NFL Lockout: Time for Owners and NLFPA To Get a Deal Done or Risk Losing Fans

Joe ArrigoCorrespondent IJune 10, 2011

NEW ORLEANS, LA - MARCH 21: NFL commissioner Roger Goodell addresses the media during the NFL Annual Meetings at the Roosevelt Hotel on March 21, 2011 in New Orleans, Louisiana. Despite a NFL owners imposed lockout in effect since March 12 the league is conducting it's annual owners meeting in New Orleans(Photo by Sean Gardner/Getty Images)
Sean Gardner/Getty Images

The NFL and the NFLPA have been negotiating without attorneys for the past few days and there seems to be a glimmer of hope that a new labor deal could be reached in the upcoming weeks. Both sides know that they are playing a high risk game of chicken by using the court system to settle their dispute but also an even riskier game of losing fans for the foreseeable future.

The NFL has said all along that all they want to do is have a negotiation with the NFLPA without each side's attorneys, while the NFLPA would rather have used the court system. Judge Nelson also moved the hearing for the NFL's motion to dismiss the "Tom Brady" case from September 12 to August 29.

That really isn't as important as the Eighth Circuit Court's Judge Kermit Bye made the other day when he said that the ruling will come in “due course” and that would be one “neither side would like.”

“Both sides feel the pressure now,” another league source told's Albert Breer. “There’s risk on both sides legally here.  Neither side is completely comfortable with its legal position.  So it’s imperative to work now before one side or the other potentially gets the upper hand.”

But the owners and NFLPA could have a bigger issue: getting the fans back. Ticket sales are reportedly down and the fan backlash is getting louder and louder each day of the lockout. Fans are tired of the "billionaires vs millionaires" battle and don't want to hear how each side can't find a way to share (or split) $900 million between the two sides. There is still the issue of a rookie salary cap and insurance rights for retired players, amongst others.

Up until recently it seemed that neither side was willing to budge from their demands, but with the threat of the court system not looking good for either side, they decided to have a "secret" meeting in Chicago and have had more meetings since then. The optimism should be at an all-time high since neither side is shooting off at the mouth about the other in a P.R. campaign that only does more harm then good when it come to the fans.

I feel that if there was more of a personal relationship between NFL Commissioner Roger Goodell and NFLPA head DeMaurice Smith this peeing contest wouldn't have gone on so long. Both men are trying to show that they have the power in this CBA battle.

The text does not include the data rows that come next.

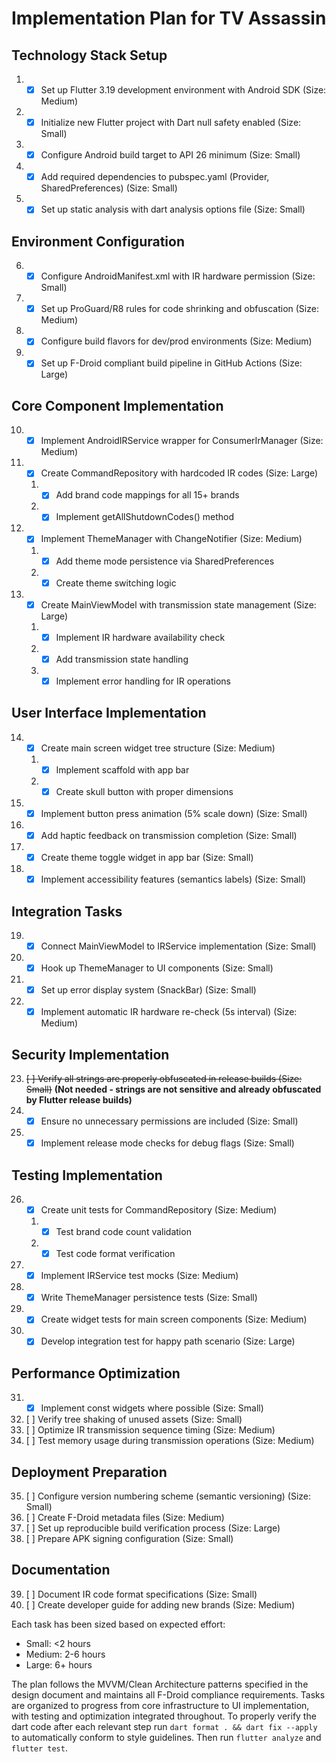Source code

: # Implementation Plan for TV Assassin

## Technology Stack Setup
1. - [x] Set up Flutter 3.19 development environment with Android SDK (Size: Medium)
2. - [x] Initialize new Flutter project with Dart null safety enabled (Size: Small)
3. - [x] Configure Android build target to API 26 minimum (Size: Small)
4. - [x] Add required dependencies to pubspec.yaml (Provider, SharedPreferences) (Size: Small)
5. - [x] Set up static analysis with dart analysis options file (Size: Small)

## Environment Configuration
6. - [x] Configure AndroidManifest.xml with IR hardware permission (Size: Small)
7. - [x] Set up ProGuard/R8 rules for code shrinking and obfuscation (Size: Medium)
8. - [x] Configure build flavors for dev/prod environments (Size: Medium)
9. - [x] Set up F-Droid compliant build pipeline in GitHub Actions (Size: Large)

## Core Component Implementation
10. - [x] Implement AndroidIRService wrapper for ConsumerIrManager (Size: Medium)
11. - [x] Create CommandRepository with hardcoded IR codes (Size: Large)
    1. - [x] Add brand code mappings for all 15+ brands
    2. - [x] Implement getAllShutdownCodes() method
12. - [x] Implement ThemeManager with ChangeNotifier (Size: Medium)
    1. - [x] Add theme mode persistence via SharedPreferences
    2. - [x] Create theme switching logic
13. - [x] Create MainViewModel with transmission state management (Size: Large)
    1. - [x] Implement IR hardware availability check
    2. - [x] Add transmission state handling
    3. - [x] Implement error handling for IR operations

## User Interface Implementation
14. - [x] Create main screen widget tree structure (Size: Medium)
    1. - [x] Implement scaffold with app bar
    2. - [x] Create skull button with proper dimensions
15. - [x] Implement button press animation (5% scale down) (Size: Small)
16. - [x] Add haptic feedback on transmission completion (Size: Small)
17. - [x] Create theme toggle widget in app bar (Size: Small)
18. - [x] Implement accessibility features (semantics labels) (Size: Small)

## Integration Tasks
19. - [x] Connect MainViewModel to IRService implementation (Size: Small)
20. - [x] Hook up ThemeManager to UI components (Size: Small)
21. - [x] Set up error display system (SnackBar) (Size: Small)
22. - [x] Implement automatic IR hardware re-check (5s interval) (Size: Medium)

## Security Implementation
23. ~~[ ] Verify all strings are properly obfuscated in release builds (Size: Small)~~ **(Not needed - strings are not sensitive and already obfuscated by Flutter release builds)**
24. - [x] Ensure no unnecessary permissions are included (Size: Small)
25. - [x] Implement release mode checks for debug flags (Size: Small)

## Testing Implementation
26. - [x] Create unit tests for CommandRepository (Size: Medium)
    1. - [x] Test brand code count validation
    2. - [x] Test code format verification
27. - [x] Implement IRService test mocks (Size: Medium)
28. - [x] Write ThemeManager persistence tests (Size: Small)
29. - [x] Create widget tests for main screen components (Size: Medium)
30. - [x] Develop integration test for happy path scenario (Size: Large)

## Performance Optimization
31. - [x] Implement const widgets where possible (Size: Small)
32. [ ] Verify tree shaking of unused assets (Size: Small)
33. [ ] Optimize IR transmission sequence timing (Size: Medium)
34. [ ] Test memory usage during transmission operations (Size: Medium)

## Deployment Preparation
35. [ ] Configure version numbering scheme (semantic versioning) (Size: Small)
36. [ ] Create F-Droid metadata files (Size: Medium)
37. [ ] Set up reproducible build verification process (Size: Large)
38. [ ] Prepare APK signing configuration (Size: Small)

## Documentation
39. [ ] Document IR code format specifications (Size: Small)
40. [ ] Create developer guide for adding new brands (Size: Medium)

Each task has been sized based on expected effort:
- Small: <2 hours
- Medium: 2-6 hours
- Large: 6+ hours

The plan follows the MVVM/Clean Architecture patterns specified in the design document and maintains all F-Droid compliance requirements. Tasks are organized to progress from core infrastructure to UI implementation, with testing and optimization integrated throughout. To properly verify the dart code after each relevant step run `dart format . && dart fix --apply` to automatically conform to style guidelines. Then run `flutter analyze` and `flutter test`.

While Goodell has been more willing to do interviews with the fans (like his interview on Cheesehead TV on the eve of the NFL Draft) and say he is fighting for the best interests of the fans, Smith has seemed unwilling to answer a direct question and when he does he answers it with another question. 

The fans, US fans are suffering. By this time we would have a few OTAs, a mini-camp and rookie camp under our belts to help curve our football-starved appetites. But since the players are locked out, we have any of that.

As badly as the fans are wanting the lockout to end, NFL rookies and undrafted rookies are also looking forward to the lockout's end. They can't sign with their respective teams (or any team, if they went undrafted) until it is over and that means can't get paid.

They also can't have contact with their new coaches and will be behind in learning the plays and getting to know their new teammates. Their development will be hindered if the lockout doesn't end soon. Also, second-year players' biggest jump usually happens in their first offseason with their team and they to are being hurt by the lockout.

Even established veterans are feeling the pain of the lockout. Steve Breaston made this lament describing his feelings about the lockout. Other players I talked to have told me that they are just waiting to go back to work and get their lives back to normal. Coaches are also frustrated because they can't communicate with the players and they can't coach them up. 

Players and coaches are creatures of habit. They live off a routine and their bodies also know when it is time to "go back to work." Sure, organized team workouts held by players are fine and all, but the quality of play will suffer until coaches get with the players. Players should play and coaches should coach.

The fields and equipment they are using are not the same quality that they are used to. If the lock-out continues and it goes deep into the summer, when the season starts the quality of play will not be the same for a while. The product will suffer and fans won't like it. Not to mention what would happen if a NFL super star tore his knee up during a players organized workout? How would the NFL, the team and the NFLPA handle that?

The risk is too high for all involved. It's time to work day and night until a deal is done. The players should already know that this deal won't be a favorable as the last and the owners need to know that they can't get everything they won't.

Baseball hasn't been the same since their strike and neither has the NHL. The NBA is just getting back the fans that left after Michael Jordan retired and also have labor issues of their own (their CBA is also set to expire and the NBA and NBAPA are meeting daily trying to get a deal done).

While NFL fans are passionate and loyal, at some point we will also get fete up and turn our backs. It's time the NFL's owners and the NFLPA zip up their pants, put away their measuring sticks and get a deal done before it is to late for all involved.